#### Data shown

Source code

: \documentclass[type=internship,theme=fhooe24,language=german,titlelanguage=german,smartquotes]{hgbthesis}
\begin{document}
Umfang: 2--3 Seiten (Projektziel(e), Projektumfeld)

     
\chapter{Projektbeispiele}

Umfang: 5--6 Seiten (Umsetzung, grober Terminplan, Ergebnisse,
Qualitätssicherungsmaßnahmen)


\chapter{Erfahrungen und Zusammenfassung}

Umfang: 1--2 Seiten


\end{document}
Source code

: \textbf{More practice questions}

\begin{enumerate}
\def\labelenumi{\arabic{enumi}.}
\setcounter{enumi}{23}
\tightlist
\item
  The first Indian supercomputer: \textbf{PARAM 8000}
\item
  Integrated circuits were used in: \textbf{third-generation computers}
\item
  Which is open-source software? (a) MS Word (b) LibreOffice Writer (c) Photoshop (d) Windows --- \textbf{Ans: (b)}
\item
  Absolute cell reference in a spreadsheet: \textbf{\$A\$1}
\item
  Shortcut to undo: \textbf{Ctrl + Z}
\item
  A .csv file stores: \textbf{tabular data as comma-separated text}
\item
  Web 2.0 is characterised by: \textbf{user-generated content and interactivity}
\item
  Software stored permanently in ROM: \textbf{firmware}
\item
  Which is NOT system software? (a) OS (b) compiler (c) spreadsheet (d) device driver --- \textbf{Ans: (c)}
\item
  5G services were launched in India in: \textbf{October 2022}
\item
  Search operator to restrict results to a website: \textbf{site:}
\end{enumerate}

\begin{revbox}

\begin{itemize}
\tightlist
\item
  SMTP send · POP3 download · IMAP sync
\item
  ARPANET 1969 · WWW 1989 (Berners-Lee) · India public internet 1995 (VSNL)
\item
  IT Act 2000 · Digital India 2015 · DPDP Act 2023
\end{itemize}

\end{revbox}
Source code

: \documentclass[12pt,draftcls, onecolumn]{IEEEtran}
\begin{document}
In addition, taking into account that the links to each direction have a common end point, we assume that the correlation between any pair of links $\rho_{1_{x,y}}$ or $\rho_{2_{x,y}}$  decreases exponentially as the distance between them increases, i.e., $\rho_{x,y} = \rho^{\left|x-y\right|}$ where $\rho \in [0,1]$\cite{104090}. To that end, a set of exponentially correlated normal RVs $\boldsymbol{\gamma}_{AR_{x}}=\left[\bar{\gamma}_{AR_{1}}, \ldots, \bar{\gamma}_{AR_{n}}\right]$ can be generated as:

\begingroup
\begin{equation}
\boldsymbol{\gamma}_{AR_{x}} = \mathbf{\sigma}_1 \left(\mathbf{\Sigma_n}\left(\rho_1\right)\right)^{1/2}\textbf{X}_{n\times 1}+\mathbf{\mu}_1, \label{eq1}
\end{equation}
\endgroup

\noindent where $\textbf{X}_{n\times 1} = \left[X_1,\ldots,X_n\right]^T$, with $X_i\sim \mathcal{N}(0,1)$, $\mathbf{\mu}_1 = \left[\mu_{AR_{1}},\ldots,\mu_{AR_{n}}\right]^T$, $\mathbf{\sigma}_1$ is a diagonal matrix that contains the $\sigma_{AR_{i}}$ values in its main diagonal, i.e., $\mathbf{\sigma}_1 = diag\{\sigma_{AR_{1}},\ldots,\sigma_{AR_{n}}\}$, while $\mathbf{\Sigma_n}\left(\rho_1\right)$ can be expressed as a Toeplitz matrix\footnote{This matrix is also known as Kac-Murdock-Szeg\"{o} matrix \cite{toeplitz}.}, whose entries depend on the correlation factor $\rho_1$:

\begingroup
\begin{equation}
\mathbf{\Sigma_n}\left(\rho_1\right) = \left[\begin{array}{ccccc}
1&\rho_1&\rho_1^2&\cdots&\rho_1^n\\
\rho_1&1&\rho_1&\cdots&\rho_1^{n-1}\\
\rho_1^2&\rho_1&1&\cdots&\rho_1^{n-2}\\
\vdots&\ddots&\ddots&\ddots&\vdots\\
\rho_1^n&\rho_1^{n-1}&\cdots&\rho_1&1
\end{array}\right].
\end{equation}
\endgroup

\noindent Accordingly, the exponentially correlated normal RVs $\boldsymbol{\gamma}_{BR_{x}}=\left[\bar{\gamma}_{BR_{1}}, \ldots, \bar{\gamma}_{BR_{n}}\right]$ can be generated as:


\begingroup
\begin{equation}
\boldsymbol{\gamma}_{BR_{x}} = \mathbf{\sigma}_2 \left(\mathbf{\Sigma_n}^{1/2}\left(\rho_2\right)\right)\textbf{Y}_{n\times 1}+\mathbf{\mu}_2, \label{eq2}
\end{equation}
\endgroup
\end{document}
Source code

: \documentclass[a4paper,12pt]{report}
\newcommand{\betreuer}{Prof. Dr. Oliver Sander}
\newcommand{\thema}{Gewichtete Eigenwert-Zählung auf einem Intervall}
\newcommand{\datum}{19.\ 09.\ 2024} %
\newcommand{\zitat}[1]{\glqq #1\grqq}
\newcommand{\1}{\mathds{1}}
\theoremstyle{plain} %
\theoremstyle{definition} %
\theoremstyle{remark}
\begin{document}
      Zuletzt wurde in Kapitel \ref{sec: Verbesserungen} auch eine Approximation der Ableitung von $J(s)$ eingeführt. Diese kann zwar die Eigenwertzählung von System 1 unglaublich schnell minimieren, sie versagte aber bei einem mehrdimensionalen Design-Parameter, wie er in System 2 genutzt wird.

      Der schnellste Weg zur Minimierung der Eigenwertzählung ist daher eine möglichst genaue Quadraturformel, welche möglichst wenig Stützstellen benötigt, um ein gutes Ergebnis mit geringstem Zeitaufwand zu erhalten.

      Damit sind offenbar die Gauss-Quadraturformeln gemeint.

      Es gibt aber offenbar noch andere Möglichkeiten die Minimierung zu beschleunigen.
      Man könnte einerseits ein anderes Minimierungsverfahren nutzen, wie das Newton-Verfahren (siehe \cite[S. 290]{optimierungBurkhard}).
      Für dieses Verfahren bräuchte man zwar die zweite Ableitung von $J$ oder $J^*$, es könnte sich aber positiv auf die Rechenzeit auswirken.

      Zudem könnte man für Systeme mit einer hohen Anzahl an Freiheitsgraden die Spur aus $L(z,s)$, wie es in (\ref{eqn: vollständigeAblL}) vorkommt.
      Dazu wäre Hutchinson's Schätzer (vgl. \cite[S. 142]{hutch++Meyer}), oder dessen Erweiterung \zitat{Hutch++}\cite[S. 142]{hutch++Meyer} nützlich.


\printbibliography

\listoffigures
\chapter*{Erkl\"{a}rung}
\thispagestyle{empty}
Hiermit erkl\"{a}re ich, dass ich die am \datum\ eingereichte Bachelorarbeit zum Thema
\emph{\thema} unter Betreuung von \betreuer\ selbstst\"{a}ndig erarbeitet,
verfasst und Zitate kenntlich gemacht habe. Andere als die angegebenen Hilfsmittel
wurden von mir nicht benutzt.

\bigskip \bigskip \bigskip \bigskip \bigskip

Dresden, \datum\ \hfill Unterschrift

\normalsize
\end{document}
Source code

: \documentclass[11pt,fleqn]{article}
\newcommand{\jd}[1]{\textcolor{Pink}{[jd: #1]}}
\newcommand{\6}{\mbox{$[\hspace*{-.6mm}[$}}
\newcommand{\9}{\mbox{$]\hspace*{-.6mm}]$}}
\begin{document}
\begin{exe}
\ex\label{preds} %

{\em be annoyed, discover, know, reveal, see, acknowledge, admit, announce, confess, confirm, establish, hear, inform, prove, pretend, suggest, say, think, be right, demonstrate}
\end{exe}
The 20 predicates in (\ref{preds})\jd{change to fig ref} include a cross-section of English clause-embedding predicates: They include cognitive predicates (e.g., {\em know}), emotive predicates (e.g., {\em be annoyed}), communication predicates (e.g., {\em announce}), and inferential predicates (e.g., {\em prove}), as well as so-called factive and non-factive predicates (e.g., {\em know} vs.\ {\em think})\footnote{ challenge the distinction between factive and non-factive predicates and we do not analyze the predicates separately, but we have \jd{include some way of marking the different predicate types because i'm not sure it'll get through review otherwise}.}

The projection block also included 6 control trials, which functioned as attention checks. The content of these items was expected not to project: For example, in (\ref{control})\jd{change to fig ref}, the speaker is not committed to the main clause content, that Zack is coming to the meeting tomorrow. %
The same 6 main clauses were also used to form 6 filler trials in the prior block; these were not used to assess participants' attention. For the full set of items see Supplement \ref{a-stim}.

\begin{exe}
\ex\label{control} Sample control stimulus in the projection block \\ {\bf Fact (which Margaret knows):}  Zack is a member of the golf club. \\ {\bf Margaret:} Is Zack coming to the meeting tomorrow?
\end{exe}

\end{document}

#### Exercise
Among the lines above, repeat exactly those from the line with "Zuletzt wurde in" to the line with "Man könnte einerseits", counting both ends.

#### Written solution
      Zuletzt wurde in Kapitel \ref{sec: Verbesserungen} auch eine Approximation der Ableitung von $J(s)$ eingeführt. Diese kann zwar die Eigenwertzählung von System 1 unglaublich schnell minimieren, sie versagte aber bei einem mehrdimensionalen Design-Parameter, wie er in System 2 genutzt wird.

      Der schnellste Weg zur Minimierung der Eigenwertzählung ist daher eine möglichst genaue Quadraturformel, welche möglichst wenig Stützstellen benötigt, um ein gutes Ergebnis mit geringstem Zeitaufwand zu erhalten.

      Damit sind offenbar die Gauss-Quadraturformeln gemeint.

      Es gibt aber offenbar noch andere Möglichkeiten die Minimierung zu beschleunigen.
      Man könnte einerseits ein anderes Minimierungsverfahren nutzen, wie das Newton-Verfahren (siehe \cite[S. 290]{optimierungBurkhard}).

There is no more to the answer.